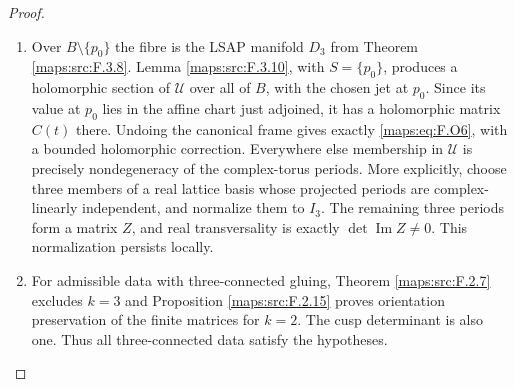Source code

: \begin{proof}
\begin{enumerate}[label={$\langle1\rangle$\arabic*.}]
\item Over $B\setminus\{p_0\}$ the fibre is the LSAP manifold
$D_3$ from Theorem \ref{maps:src:F.3.8}.  Lemma \ref{maps:src:F.3.10}, with $S=\{p_0\}$,
produces a holomorphic section of $\mathscr U$ over all of
$B$, with the chosen jet at $p_0$.  Since its value at $p_0$
lies in the affine chart just adjoined, it has a holomorphic
matrix $C(t)$ there.  Undoing the canonical frame gives
exactly \eqref{maps:eq:F.O6}, with a bounded holomorphic correction.
Everywhere else membership in $\mathscr U$ is precisely
nondegeneracy of the complex-torus periods.
More explicitly, choose three members of a real lattice basis
whose projected periods are complex-linearly independent, and
normalize them to $I_3$.  The remaining three periods form a
matrix $Z$, and real transversality is exactly
$\det\operatorname{Im}Z\ne0$.  This normalization persists
locally.  

\item For admissible data with three-connected gluing, Theorem \ref{maps:src:F.2.7} excludes $k=3$ and
Proposition \ref{maps:src:F.2.15} proves orientation preservation of the
finite matrices for $k=2$.  The cusp determinant is also one.
Thus all three-connected data satisfy the hypotheses.  

\end{enumerate}
\end{proof}





\clearpage
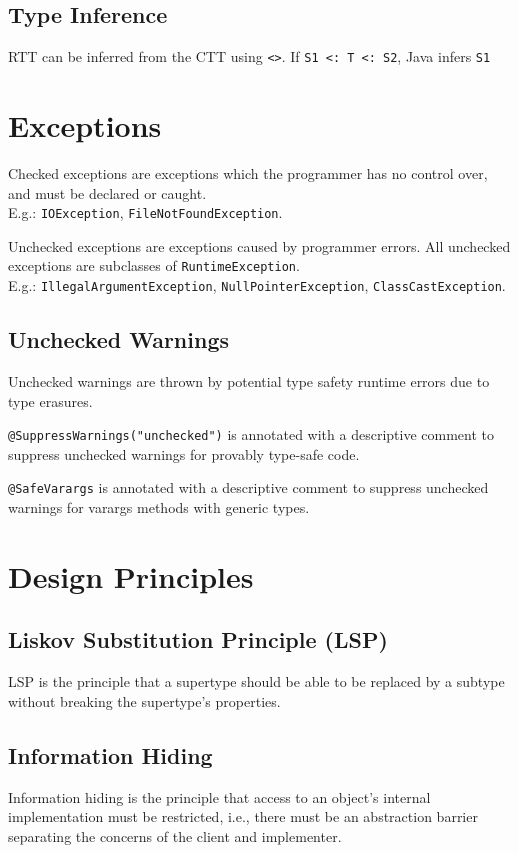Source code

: \documentclass[12pt, a4paper]{article}
\begin{document}
\begin{multicols*}{3}
\subsection{Type Inference}
RTT can be inferred from the CTT using \lstinline|<>|.
If \lstinline|S1 <: T <: S2|, Java infers \lstinline|S1|
\section{Exceptions}
Checked exceptions are exceptions which the programmer has no control over, and must be declared or caught.\\E.g.: \lstinline|IOException|, \lstinline|FileNotFoundException|.

Unchecked exceptions are exceptions caused by programmer errors. All unchecked exceptions are subclasses of \lstinline|RuntimeException|.\\E.g.: \lstinline|IllegalArgumentException|, \lstinline|NullPointerException|, \lstinline|ClassCastException|.

\subsection{Unchecked Warnings}
Unchecked warnings are thrown by potential type safety runtime errors due to type erasures.

\lstinline|@SuppressWarnings("unchecked")| is annotated with a descriptive comment to suppress unchecked warnings for provably type-safe code.

\lstinline|@SafeVarargs| is annotated with a descriptive comment to suppress unchecked warnings for varargs methods with generic types.

\section{Design Principles}
\subsection{Liskov Substitution Principle (LSP)}
LSP is the principle that a supertype should be able to be replaced by a subtype without breaking the supertype's properties.
\subsection{Information Hiding}
Information hiding is the principle that access to an object's internal implementation must be restricted, i.e., there must be an abstraction barrier separating the concerns of the client and implementer.


\end{multicols*}
\end{document}
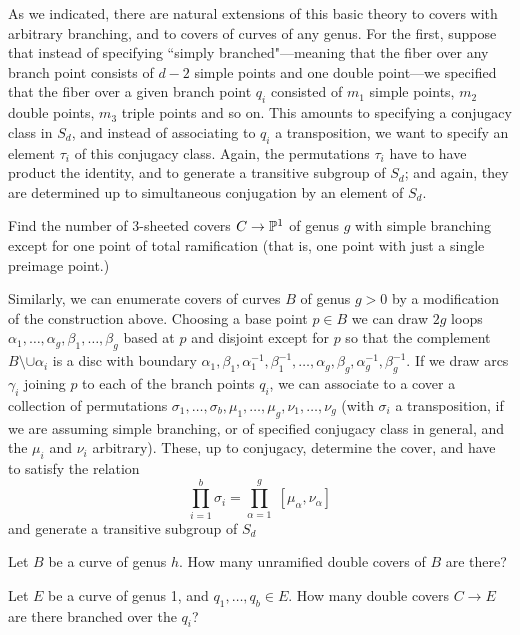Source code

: As we indicated, there are natural extensions of this basic theory to covers with arbitrary branching, and to covers of curves of any genus. For the first, suppose that instead of specifying ``simply branched"---meaning that the fiber over any branch point consists of $d-2$ simple points and one double point---we specified that the fiber over a given branch point $q_i$ consisted of $m_1$ simple points, $m_2$ double points, $m_3$ triple points and so on. This amounts to specifying a conjugacy class in $S_d$, and instead of associating to $q_i$ a transposition, we want to specify an element $\tau_i$ of this conjugacy class. Again, the permutations $\tau_i$ have to have product the identity, and to generate a transitive subgroup of $S_d$; and again, they are determined up to simultaneous conjugation by an element of $S_d$.

\begin{exercise}
Find the number of 3-sheeted covers $C \to \PP^1$ of genus $g$ with simple branching except for one point of total ramification (that is, one point with just a single preimage point.)
\end{exercise}

Similarly, we can enumerate covers of curves $B$ of genus $g>0$ by a modification of the construction above. Choosing a base point $p \in B$ we can draw $2g$ loops $\alpha_1,\dots,\alpha_{g},\beta_1, \dots, \beta_g$ based at $p$ and disjoint except for $p$ so that the complement $B \setminus \cup \alpha_i$ is a disc with boundary $\alpha_1, \beta_1, \alpha_1^{-1}, \beta_1^{-1}, \dots, \alpha_g, \beta_g, \alpha_g^{-1}, \beta_g^{-1}$. If we draw arcs $\gamma_i$ joining $p$ to each of the branch points $q_i$, we can associate to a cover a collection of permutations $\sigma_1, \dots, \sigma_b, \mu_1,\dots,\mu_g, \nu_1,\dots,\nu_g$ (with $\sigma_i$ a transposition, if we are assuming simple branching, or of specified conjugacy class in general, and the $\mu_i$ and $\nu_i$ arbitrary). These, up to conjugacy, determine the cover, and have to satisfy the relation
$$
\prod_{i=1}^b \sigma_i = \prod_{\alpha=1}^g \; [\mu_\alpha, \nu_\alpha]
$$
and generate a transitive subgroup of $S_d$

\begin{exercise}
Let $B$ be a curve of genus $h$. How many unramified double covers of $B$ are there? 
\end{exercise}


\begin{exercise} Let $E$ be a curve of genus 1, and $q_1,\dots,q_b \in E$. How many double covers $C \to E$ are there branched over the $q_i$?
\end{exercise}


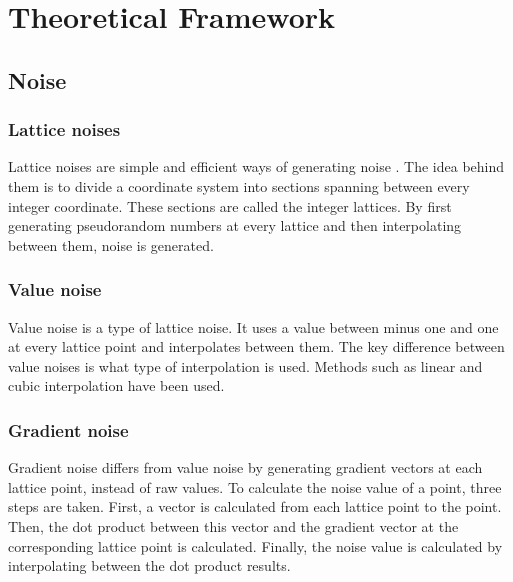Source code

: \section{Theoretical Framework}
	\subsection{Noise}
		\subsubsection{Lattice noises}
		Lattice noises are simple and efficient ways of generating noise\cite{TexturingModeling} . The idea behind them is to divide a coordinate system into sections spanning between every integer coordinate. These sections are called the integer lattices. By first generating pseudorandom numbers at every lattice and then interpolating between them, noise is generated.
		
		\subsubsection{Value noise}
		Value noise is a type of lattice noise. It uses a value between minus one and one at every lattice point and interpolates between them. The key difference between value noises is what type of interpolation is used. Methods such as linear and cubic interpolation have been used\cite{TexturingModeling}.
		
		\subsubsection{Gradient noise}
		Gradient noise differs from value noise by generating gradient vectors at each lattice point, instead of raw values. To calculate the noise value of a point, three steps are taken. First, a vector is calculated from each lattice point to the point.  Then, the dot product between this vector and the gradient vector at the corresponding lattice point is calculated. Finally, the noise value is calculated by interpolating between the dot product results.
		

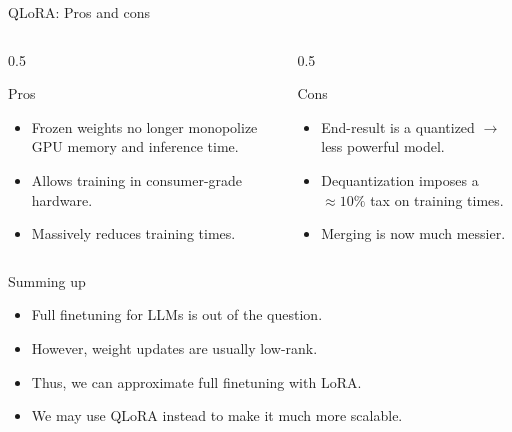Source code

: \documentclass[24pt]{beamer}
\begin{document}
\begin{frame}{QLoRA: Pros and cons}
    \begin{columns}
        \begin{column}{0.5\columnwidth}
            \begin{exampleblock}{Pros}
                \begin{itemize}
                    \item Frozen weights no longer monopolize
                    \alert{GPU memory} and inference \alert{time}. \item
                    Allows training in \alert{consumer-grade} hardware.
                    \item Massively \alert{reduces training} times.
                \end{itemize}
            \end{exampleblock}
        \end{column}
        \begin{column}{0.5\columnwidth}
            \begin{alertblock}{Cons}
                \begin{itemize}
                    \item End-result is a quantized $\rightarrow$
                    \alert{
                        less
                        powerful
                    }
                    model. \item Dequantization imposes a $\approx 10\%$ tax
                    on training times. \item Merging is now much messier.
                \end{itemize}
            \end{alertblock}
        \end{column}
    \end{columns}
\end{frame}

\begin{frame}{Summing up}
	\begin{block}{}
		\begin{itemize}
			\item Full finetuning for LLMs is out of the question. \item
			However, weight updates are usually \alert{low-rank}. \item Thus, we
			can \alert{approximate} full finetuning with LoRA. \item We may use
			QLoRA instead to make it much more \alert{scalable}.
		\end{itemize}
	\end{block}
{}\end{frame}
\end{document}
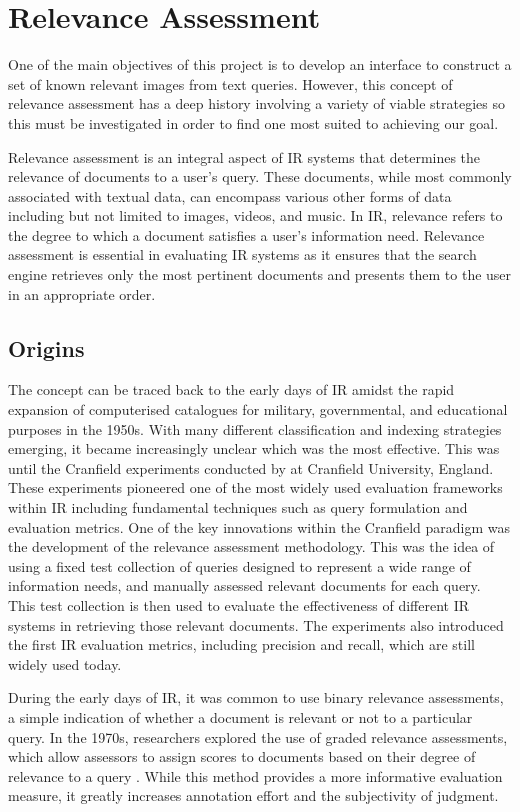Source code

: \documentclass{l4proj}
\begin{document}
\section{Relevance Assessment}
One of the main objectives of this project is to develop an interface to construct a set of known relevant images from text queries. However, this concept of relevance assessment has a deep history involving a variety of viable strategies so this must be investigated in order to find one most suited to achieving our goal.

Relevance assessment is an integral aspect of IR systems that determines the relevance of documents to a user's query. These documents, while most commonly associated with textual data, can encompass various other forms of data including but not limited to images, videos, and music. In IR, relevance refers to the degree to which a document satisfies a user's information need. Relevance assessment is essential in evaluating IR systems as it ensures that the search engine retrieves only the most pertinent documents and presents them to the user in an appropriate order.

\subsection{Origins}
The concept can be traced back to the early days of IR amidst the rapid expansion of computerised catalogues for military, governmental, and educational purposes in the 1950s. With many different classification and indexing strategies emerging, it became increasingly unclear which was the most effective. This was until the Cranfield experiments conducted by \cite{cleverdon1967cranfield} at Cranfield University, England. These experiments pioneered one of the most widely used evaluation frameworks within IR including fundamental techniques such as query formulation and evaluation metrics. One of the key innovations within the Cranfield paradigm was the development of the relevance assessment methodology. This was the idea of using a fixed test collection of queries designed to represent a wide range of information needs, and manually assessed relevant documents for each query. This test collection is then used to evaluate the effectiveness of different IR systems in retrieving those relevant documents. The experiments also introduced the first IR evaluation metrics, including precision and recall, which are still widely used today. 

During the early days of IR, it was common to use binary relevance assessments, a simple indication of whether a document is relevant or not to a particular query. In the 1970s, researchers explored the use of graded relevance assessments, which allow assessors to assign scores to documents based on their degree of relevance to a query \citep{salton1971smart, robertson1976relvance}. While this method provides a more informative evaluation measure, it greatly increases annotation effort and the subjectivity of judgment.
\end{document}
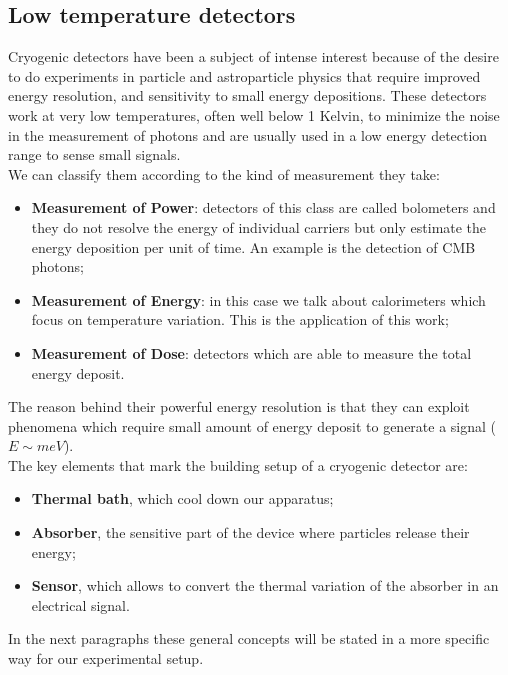 \documentclass[12pt]{article}
\begin{document}
\subsection{Low temperature detectors}
Cryogenic detectors have been a subject of intense interest because of the desire to do experiments in particle and astroparticle physics that require improved energy resolution, and sensitivity to small energy depositions. These detectors work at very low temperatures, often well below 1 Kelvin, to minimize the noise in the measurement of photons and are usually used in a low energy detection range to sense small signals.\\
We can classify them according to the kind of measurement they take:
\begin{itemize}
    \item \textbf{Measurement of Power}: detectors of this class are called bolometers and they do not resolve the energy of individual carriers but only estimate the energy deposition per unit of time. An example is the detection of CMB photons;
    \item \textbf{Measurement of Energy}: in this case we talk about calorimeters which focus on temperature variation. This is the application of this work;
    \item \textbf{Measurement of Dose}: detectors which are able to measure the total energy deposit.
\end{itemize}
The reason behind their powerful energy resolution is that they can exploit phenomena which require small amount of energy deposit to generate a signal ($E\sim meV$).\\
The key elements that mark the building setup of a cryogenic detector are:
\begin{itemize}
    \item \textbf{Thermal bath}, which cool down our apparatus;
    \item \textbf{Absorber}, the sensitive part of the device where particles release their energy;
    \item \textbf{Sensor}, which allows to convert the thermal variation of the absorber in an electrical signal.
\end{itemize}
In the next paragraphs these general concepts will be stated in a more specific way for our experimental setup.
\end{document}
+--
What to produce
Your answer should be only the number of lines, in the entries above, that include "holomorphic".

Output of the exercise
3